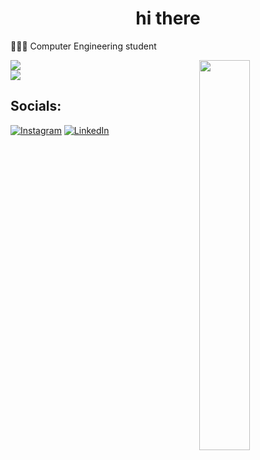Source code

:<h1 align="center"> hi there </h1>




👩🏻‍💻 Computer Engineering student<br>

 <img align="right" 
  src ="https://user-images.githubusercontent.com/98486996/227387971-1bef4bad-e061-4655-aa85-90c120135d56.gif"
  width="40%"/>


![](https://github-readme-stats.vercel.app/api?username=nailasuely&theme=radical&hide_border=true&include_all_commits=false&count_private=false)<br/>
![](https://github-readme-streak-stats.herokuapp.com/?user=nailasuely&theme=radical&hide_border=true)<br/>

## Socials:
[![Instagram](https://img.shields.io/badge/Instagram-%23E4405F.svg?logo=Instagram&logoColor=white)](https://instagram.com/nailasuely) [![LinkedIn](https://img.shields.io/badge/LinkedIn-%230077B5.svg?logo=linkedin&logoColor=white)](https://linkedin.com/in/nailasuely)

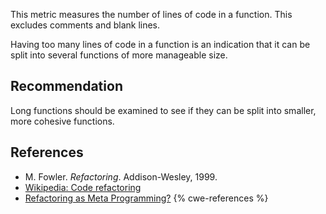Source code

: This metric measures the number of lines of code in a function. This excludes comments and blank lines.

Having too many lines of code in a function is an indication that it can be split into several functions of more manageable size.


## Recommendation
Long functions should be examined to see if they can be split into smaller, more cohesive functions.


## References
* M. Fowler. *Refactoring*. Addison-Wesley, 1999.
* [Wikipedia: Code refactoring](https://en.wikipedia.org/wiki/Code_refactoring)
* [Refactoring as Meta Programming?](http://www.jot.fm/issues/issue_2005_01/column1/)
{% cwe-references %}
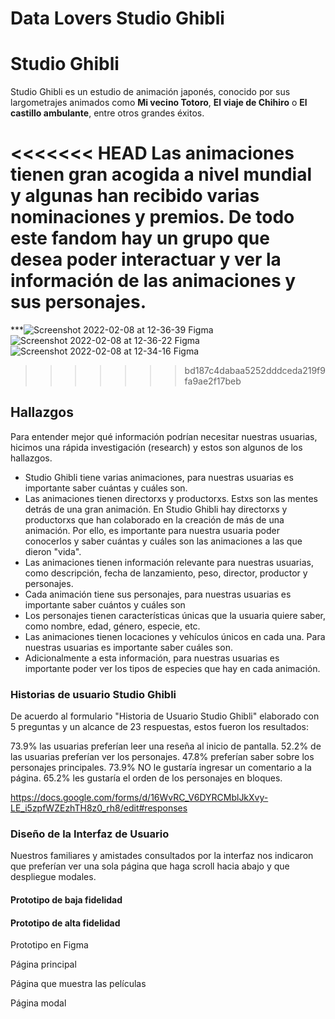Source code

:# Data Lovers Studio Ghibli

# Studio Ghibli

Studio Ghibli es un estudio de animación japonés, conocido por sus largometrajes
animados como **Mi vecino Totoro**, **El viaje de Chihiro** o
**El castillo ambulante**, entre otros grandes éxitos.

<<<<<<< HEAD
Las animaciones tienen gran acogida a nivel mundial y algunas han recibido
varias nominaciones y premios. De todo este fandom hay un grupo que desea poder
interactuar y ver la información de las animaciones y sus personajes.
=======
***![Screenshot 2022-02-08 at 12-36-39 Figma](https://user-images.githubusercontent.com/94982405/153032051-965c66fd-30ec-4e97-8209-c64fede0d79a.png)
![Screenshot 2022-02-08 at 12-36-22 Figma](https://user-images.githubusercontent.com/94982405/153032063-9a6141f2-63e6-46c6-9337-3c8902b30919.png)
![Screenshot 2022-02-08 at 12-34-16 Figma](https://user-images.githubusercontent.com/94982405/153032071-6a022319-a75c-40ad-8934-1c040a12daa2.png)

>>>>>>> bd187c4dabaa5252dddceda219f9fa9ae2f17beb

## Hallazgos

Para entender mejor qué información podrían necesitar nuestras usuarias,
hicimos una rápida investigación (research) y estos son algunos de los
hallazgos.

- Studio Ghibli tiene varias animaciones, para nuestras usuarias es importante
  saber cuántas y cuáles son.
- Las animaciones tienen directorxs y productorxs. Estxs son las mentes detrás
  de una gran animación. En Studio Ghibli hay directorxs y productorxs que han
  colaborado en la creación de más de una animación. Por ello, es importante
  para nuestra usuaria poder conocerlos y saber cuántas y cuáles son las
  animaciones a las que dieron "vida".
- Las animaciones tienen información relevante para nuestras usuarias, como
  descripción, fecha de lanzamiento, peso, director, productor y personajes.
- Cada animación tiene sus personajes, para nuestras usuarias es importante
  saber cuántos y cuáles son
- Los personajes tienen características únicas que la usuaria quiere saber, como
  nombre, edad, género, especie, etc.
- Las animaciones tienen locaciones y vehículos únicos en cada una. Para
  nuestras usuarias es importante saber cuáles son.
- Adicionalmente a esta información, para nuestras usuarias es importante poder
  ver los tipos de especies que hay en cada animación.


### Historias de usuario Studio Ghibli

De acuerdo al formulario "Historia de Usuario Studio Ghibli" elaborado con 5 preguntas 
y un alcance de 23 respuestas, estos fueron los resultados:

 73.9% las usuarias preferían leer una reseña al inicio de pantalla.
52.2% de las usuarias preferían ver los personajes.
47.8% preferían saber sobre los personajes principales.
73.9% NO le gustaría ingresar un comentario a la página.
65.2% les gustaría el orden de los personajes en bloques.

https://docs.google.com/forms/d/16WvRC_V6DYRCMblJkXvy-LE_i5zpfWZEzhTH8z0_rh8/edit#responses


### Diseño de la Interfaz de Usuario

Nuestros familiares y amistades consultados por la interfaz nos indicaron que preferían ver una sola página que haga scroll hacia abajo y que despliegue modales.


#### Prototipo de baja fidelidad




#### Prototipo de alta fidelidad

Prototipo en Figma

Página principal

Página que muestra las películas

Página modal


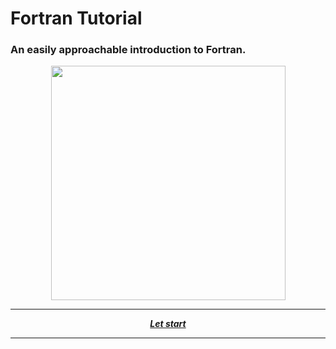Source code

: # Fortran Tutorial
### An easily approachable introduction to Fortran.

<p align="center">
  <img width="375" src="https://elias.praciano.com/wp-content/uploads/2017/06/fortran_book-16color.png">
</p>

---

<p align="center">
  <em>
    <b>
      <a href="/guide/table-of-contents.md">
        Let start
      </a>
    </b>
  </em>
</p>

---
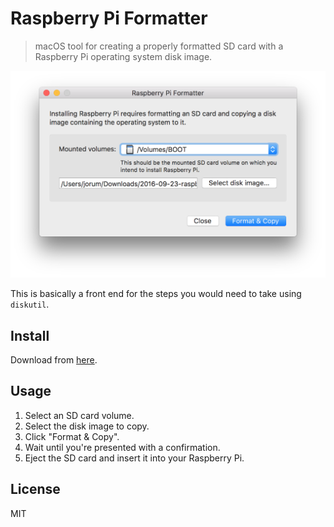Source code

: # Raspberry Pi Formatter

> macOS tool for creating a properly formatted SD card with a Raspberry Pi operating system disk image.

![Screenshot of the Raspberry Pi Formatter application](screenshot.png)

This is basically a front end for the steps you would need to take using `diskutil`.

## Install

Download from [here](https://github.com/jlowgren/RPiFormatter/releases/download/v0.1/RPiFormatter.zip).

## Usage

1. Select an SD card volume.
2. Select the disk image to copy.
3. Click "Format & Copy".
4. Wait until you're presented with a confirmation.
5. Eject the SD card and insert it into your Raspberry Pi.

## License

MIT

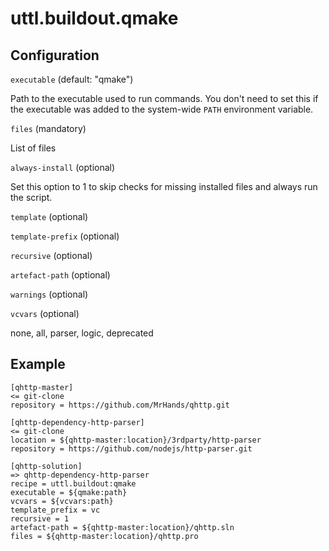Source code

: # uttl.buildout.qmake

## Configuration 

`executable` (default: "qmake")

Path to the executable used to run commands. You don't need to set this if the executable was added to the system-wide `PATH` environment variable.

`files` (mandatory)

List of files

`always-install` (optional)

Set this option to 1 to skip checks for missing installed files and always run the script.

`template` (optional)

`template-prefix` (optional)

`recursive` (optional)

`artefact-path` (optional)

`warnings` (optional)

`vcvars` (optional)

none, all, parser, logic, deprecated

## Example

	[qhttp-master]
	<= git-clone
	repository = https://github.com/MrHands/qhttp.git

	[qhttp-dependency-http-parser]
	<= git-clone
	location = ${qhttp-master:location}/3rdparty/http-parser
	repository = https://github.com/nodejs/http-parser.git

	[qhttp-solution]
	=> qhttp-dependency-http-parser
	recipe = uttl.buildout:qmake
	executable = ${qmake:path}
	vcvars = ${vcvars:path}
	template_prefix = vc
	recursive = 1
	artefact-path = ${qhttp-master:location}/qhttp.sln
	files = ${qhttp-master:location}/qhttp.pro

········

## TASK ITEM:
Going back to the entries above, set down exactly the lines that begin at the one with "varias nominaciones y" and end at the one with "2022-02-08 at 12-36-22", both included, and nothing else.

## ANSWER BOX:
varias nominaciones y premios. De todo este fandom hay un grupo que desea poder
interactuar y ver la información de las animaciones y sus personajes.
=======
***![Screenshot 2022-02-08 at 12-36-39 Figma](https://user-images.githubusercontent.com/94982405/153032051-965c66fd-30ec-4e97-8209-c64fede0d79a.png)
![Screenshot 2022-02-08 at 12-36-22 Figma](https://user-images.githubusercontent.com/94982405/153032063-9a6141f2-63e6-46c6-9337-3c8902b30919.png)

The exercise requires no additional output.